Disappointing. Overpaid. Worst contract in the NBA. These are all things normally whispered that Tobias Harris heard blared from the rooftops about himself all of last season with the Philadelphia 76ers. After the Sixers were handily beaten in the playoffs by the Boston Celtics in a four-game sweep, these opinions reached a fevered pitch.
Almost the instant the Sixers were eliminated, they cleaned house, firing Brett Brown and replacing him with Doc Rivers as head coach, and shaking up their basketball operations org chart by hiring Daryl Morey to the team. While most looked at Morey’s addition as the biggest piece of the puzzle, Rivers may have in fact been the most important.

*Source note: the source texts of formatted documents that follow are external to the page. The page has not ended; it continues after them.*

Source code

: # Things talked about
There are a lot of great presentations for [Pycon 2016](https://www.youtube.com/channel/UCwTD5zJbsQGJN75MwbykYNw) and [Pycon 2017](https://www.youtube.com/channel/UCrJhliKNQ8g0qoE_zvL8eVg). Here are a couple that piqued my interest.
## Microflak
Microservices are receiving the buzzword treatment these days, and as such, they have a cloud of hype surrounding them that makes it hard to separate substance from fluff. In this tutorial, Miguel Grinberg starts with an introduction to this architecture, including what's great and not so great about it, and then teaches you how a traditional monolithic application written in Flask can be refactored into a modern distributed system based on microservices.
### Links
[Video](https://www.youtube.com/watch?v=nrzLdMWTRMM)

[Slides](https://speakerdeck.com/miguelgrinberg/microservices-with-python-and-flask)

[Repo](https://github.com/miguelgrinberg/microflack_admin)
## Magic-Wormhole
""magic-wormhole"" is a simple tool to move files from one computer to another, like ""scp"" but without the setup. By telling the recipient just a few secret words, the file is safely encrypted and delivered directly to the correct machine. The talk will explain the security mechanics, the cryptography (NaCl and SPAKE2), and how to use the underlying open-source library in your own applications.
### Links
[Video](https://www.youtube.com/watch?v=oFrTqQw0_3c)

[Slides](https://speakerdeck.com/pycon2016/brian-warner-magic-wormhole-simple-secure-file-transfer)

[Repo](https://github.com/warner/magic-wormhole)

The reason for this is that Tobias Harris did indeed have a disappointing season by his standards, and those standards were set during his time with Rivers and the LA Clippers. And it appears now that Rivers may be the key to unlocking Harris and returning him to the potent offensive weapon he was just a couple of years ago with the Clippers.
In his first full season with the Sixers last year, he shot just 36.7 percent from 3-point range, and in the final 27 games after getting traded to Philadelphia in 2018-19, he shot 32.6 percent. While for some players, these marks are reasonable, Harris’s claim to fame with the Clippers was a quick-fire, proficient 3-point shot. In the sluggish, discombobulated offense that Brett Brown’s Sixers ran, he couldn’t find a true role and he never got on track.

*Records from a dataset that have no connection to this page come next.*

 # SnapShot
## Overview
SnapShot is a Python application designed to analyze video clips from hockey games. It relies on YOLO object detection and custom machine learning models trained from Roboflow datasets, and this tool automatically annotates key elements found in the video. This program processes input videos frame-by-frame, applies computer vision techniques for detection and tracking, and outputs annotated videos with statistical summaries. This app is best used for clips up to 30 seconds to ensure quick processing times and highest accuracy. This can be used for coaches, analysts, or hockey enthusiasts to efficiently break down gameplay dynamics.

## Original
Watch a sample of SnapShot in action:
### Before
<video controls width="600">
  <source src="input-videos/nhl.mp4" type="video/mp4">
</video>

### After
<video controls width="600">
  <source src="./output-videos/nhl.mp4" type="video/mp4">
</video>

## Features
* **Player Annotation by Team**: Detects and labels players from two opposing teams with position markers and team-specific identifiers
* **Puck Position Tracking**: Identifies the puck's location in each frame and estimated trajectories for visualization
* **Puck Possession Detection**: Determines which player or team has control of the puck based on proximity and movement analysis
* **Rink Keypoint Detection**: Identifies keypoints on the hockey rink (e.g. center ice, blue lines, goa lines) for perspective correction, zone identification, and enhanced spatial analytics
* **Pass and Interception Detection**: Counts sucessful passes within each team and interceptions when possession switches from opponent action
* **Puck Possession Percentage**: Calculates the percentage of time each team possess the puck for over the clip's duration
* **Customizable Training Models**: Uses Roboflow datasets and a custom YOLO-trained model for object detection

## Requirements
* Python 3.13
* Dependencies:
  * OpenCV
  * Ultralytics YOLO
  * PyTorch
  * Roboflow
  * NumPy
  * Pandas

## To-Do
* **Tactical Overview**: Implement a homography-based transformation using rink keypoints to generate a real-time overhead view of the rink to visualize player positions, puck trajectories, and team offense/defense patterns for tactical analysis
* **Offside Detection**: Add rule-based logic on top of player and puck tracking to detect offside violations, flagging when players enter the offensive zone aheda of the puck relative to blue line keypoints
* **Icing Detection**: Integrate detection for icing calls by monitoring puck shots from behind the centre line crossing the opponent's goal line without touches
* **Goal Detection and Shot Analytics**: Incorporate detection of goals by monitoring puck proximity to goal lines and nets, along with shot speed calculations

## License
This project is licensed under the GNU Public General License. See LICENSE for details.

This season under Rivers, he’s had a throwback campaign more resembling his Clippers days. In the early days of 2020-21, Harris has been a flamethrower. He’s shooting 52.0 percent from the floor, 47.2 percent from 3-point range, averaging 19.3 points, 8.0 rebounds and 3.0 assists per game, and now we’re developing a sample on which to rely.
In the 94 games Tobias Harris has played for Doc Rivers, he’s hit 199 of 463 attempts, shooting a 42.9 percent clip from 3.
As The Liberty Ballers’ Tom West lays out here, you can point to his decisiveness and the return of his quick decision-making as a major part of his uptick in efficiency.
Aside from quick and decisive thinking being a part of his game again, Harris and Ben Simmons are mutually benefitting from each other this season. Through seven games, Simmons has assisted on 19 Harris field goals (tied for second-most of any duo in the NBA), including nine of his 17 made 3s.
Being able to catch and shoot his 3-pointers is a huge advantage for Harris. While playing for Rivers in LA, he scored 1.265 points per possession on catch and shoot opportunities, and he got 4.6 possessions per game. Under Brett Brown last season, that rate plummeted to just 3.1 catch and shoot opportunities per game.
You don’t want to squander a lethal weapon in the NBA, and it certainly seems like that’s what Brett Brown did with Tobias Harris during his time in Philadelphia. Now that Doc Rivers is running the ship for the Sixers, it appears that he’s been repurposed in a more effective and useful way and having Ben Simmons to facilitate is a massive bonus that can only benefit them all this season.
It’s early, but Harris has been fantastic this season and is the reigning Eastern Conference Player of the Week. He needs to continue to produce, but all the indicators are there and the pieces are in place for him to be successful for the Sixers.